The Australian Communications and Media Authority has released a new report, Click and Connect: Young Australians’ Use of Online Social Media.  The report is in two parts, a qualitative and quantitative report.  The report examines young people’s use of social media, focusing on how, why and when they encounter risks when they go online.

The research finds that the Internet is a regular part of the everyday life of children.  Exposure to the Internet and social networking starts at a young age; at 8 to 10 years of age the Internet is regarded as mostly a source of entertainment, with interaction via online games sites from about the age of 10.  From highschool, about age 12, children tend to have accounts and be regular users of social networking sites and services.  At this age, it is mainly used for chatting with people they know offline.  For older teenagers, social networking sites are often used as a platform to meet and chat with members of the opposite gender.  By the age of 16 and 17, many have friendships that are purely online.

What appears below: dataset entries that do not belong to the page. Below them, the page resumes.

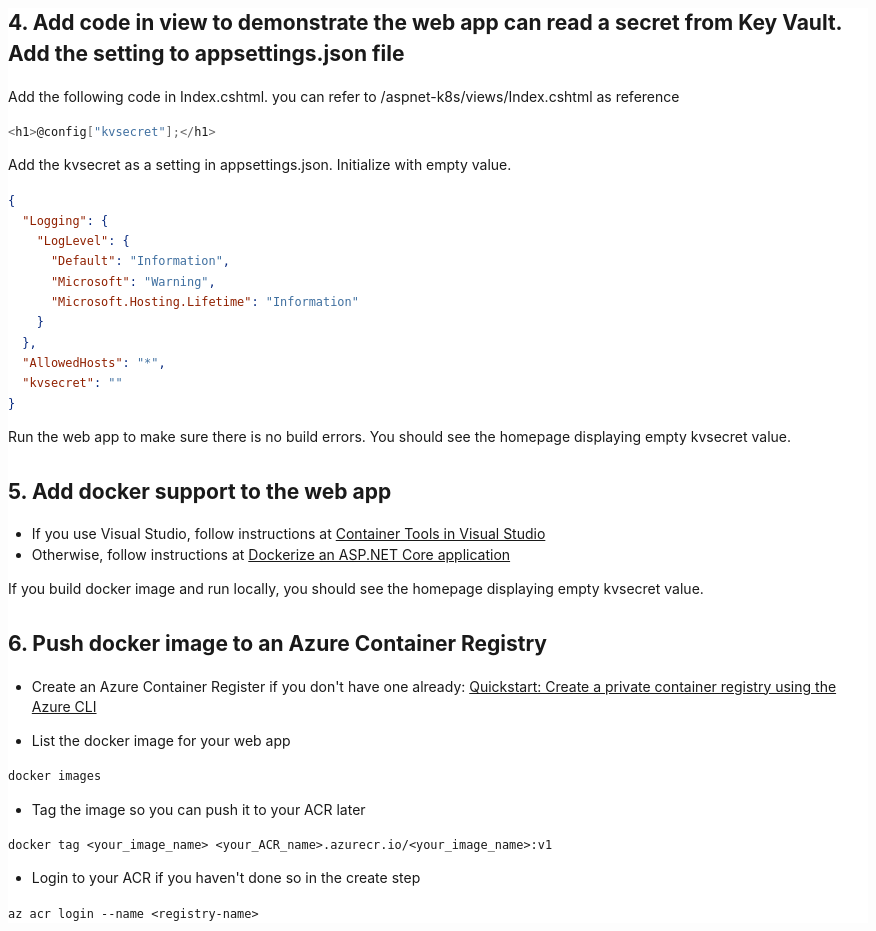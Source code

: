 ## 4. Add code in view to demonstrate the web app can read a secret from Key Vault. Add the setting to appsettings.json file
Add the following code in Index.cshtml. you can refer to /aspnet-k8s/views/Index.cshtml as reference

```C#
<h1>@config["kvsecret"];</h1> 
```

Add the kvsecret as a setting in appsettings.json. Initialize with empty value.
```json
{
  "Logging": {
    "LogLevel": {
      "Default": "Information",
      "Microsoft": "Warning",
      "Microsoft.Hosting.Lifetime": "Information"
    }
  },
  "AllowedHosts": "*",
  "kvsecret": ""
}
```
Run the web app to make sure there is no build errors. You should see the homepage displaying empty kvsecret value.

## 5. Add docker support to the web app
* If you use Visual Studio, follow instructions at [Container Tools in Visual Studio](https://docs.microsoft.com/en-us/visualstudio/containers/overview?view=vs-2019)
* Otherwise, follow instructions at [Dockerize an ASP.NET Core application](https://docs.docker.com/engine/examples/dotnetcore/)

If you build docker image and run locally, you should see the homepage displaying empty kvsecret value.

## 6. Push docker image to an Azure Container Registry
* Create an Azure Container Register if you don't have one already: [Quickstart: Create a private container registry using the Azure CLI](https://docs.microsoft.com/en-us/azure/container-registry/container-registry-get-started-azure-cli)

* List the docker image for your web app
```dotnetcli
docker images
```

* Tag the image so you can push it to your ACR later
```dotnetcli
docker tag <your_image_name> <your_ACR_name>.azurecr.io/<your_image_name>:v1
```

* Login to your ACR if you haven't done so in the create step
```azurecli
az acr login --name <registry-name>
```

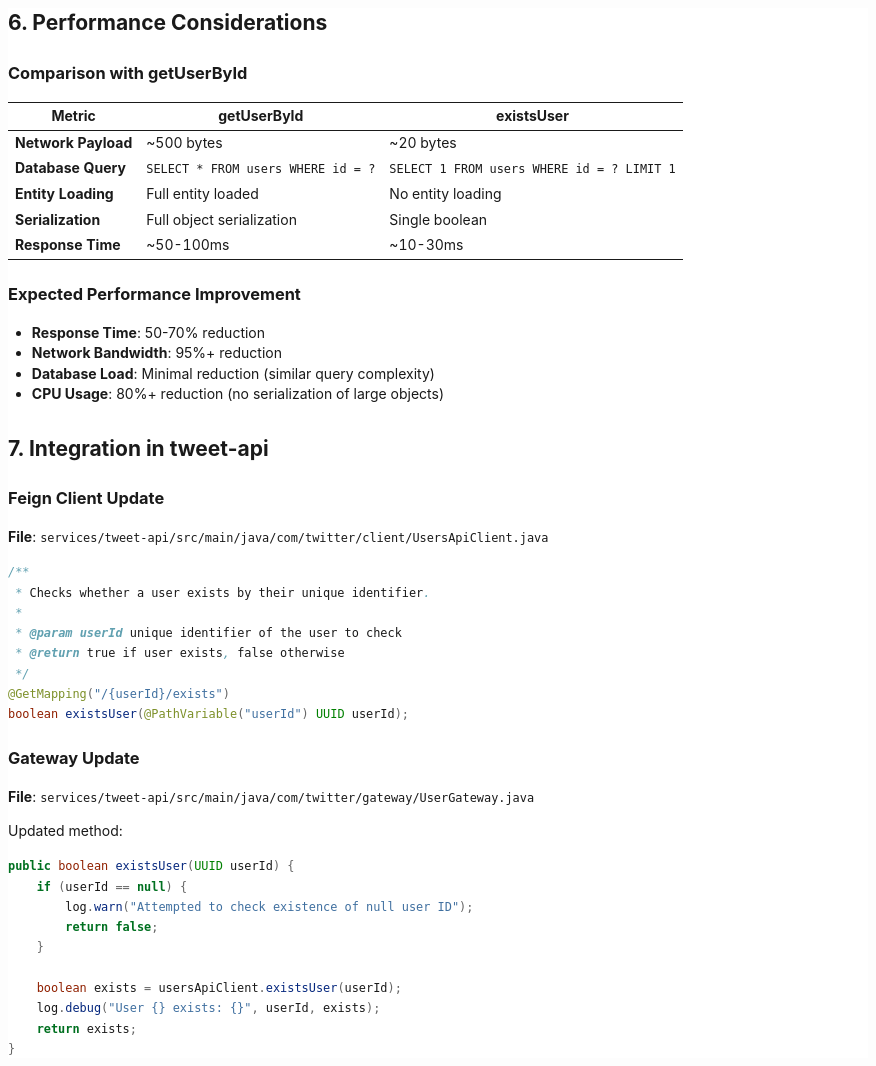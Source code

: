 ## 6. Performance Considerations

### Comparison with getUserById

| Metric | getUserById | existsUser |
|--------|------------|------------|
| **Network Payload** | ~500 bytes | ~20 bytes |
| **Database Query** | `SELECT * FROM users WHERE id = ?` | `SELECT 1 FROM users WHERE id = ? LIMIT 1` |
| **Entity Loading** | Full entity loaded | No entity loading |
| **Serialization** | Full object serialization | Single boolean |
| **Response Time** | ~50-100ms | ~10-30ms |

### Expected Performance Improvement
- **Response Time**: 50-70% reduction
- **Network Bandwidth**: 95%+ reduction
- **Database Load**: Minimal reduction (similar query complexity)
- **CPU Usage**: 80%+ reduction (no serialization of large objects)

## 7. Integration in tweet-api

### Feign Client Update

**File**: `services/tweet-api/src/main/java/com/twitter/client/UsersApiClient.java`

```java
/**
 * Checks whether a user exists by their unique identifier.
 *
 * @param userId unique identifier of the user to check
 * @return true if user exists, false otherwise
 */
@GetMapping("/{userId}/exists")
boolean existsUser(@PathVariable("userId") UUID userId);
```

### Gateway Update

**File**: `services/tweet-api/src/main/java/com/twitter/gateway/UserGateway.java`

Updated method:
```java
public boolean existsUser(UUID userId) {
    if (userId == null) {
        log.warn("Attempted to check existence of null user ID");
        return false;
    }
    
    boolean exists = usersApiClient.existsUser(userId);
    log.debug("User {} exists: {}", userId, exists);
    return exists;
}
```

As children get older, they are using social networking sites more often, and are exposed to significantly more requests for personal information and other forms of contact such as webcams and Instant Messaging.  The desire to post personal details on social networking sites also increases with age.  However, the report found that children and young people have a high awareness of the risks associated with online social networking.  The majority were able to identify activities such as posting personal information as high risk behaviour.  This awareness notwithstanding, the report also found a disconnect between the awareness of risk and their actual behaviour online.  To many, the Internet is still viewed as a game; it is not the real world and therefore the risks are not real either.

The study found that parental supervision and monitoring declines with age, and while parents express concern about cybersafety issues, few have accessed the existing safety resources. 

The research is intended to provide a greater insight into the role online social media plays in the lives on children and young people in Australia as part of a review to update the current cybersafety products and programs aimed at children.  The report finds a greater focus needs to be on developing resources for parents that are easy to access and use.  It also needs to provide information to teenagers that engages directly with them in their own language.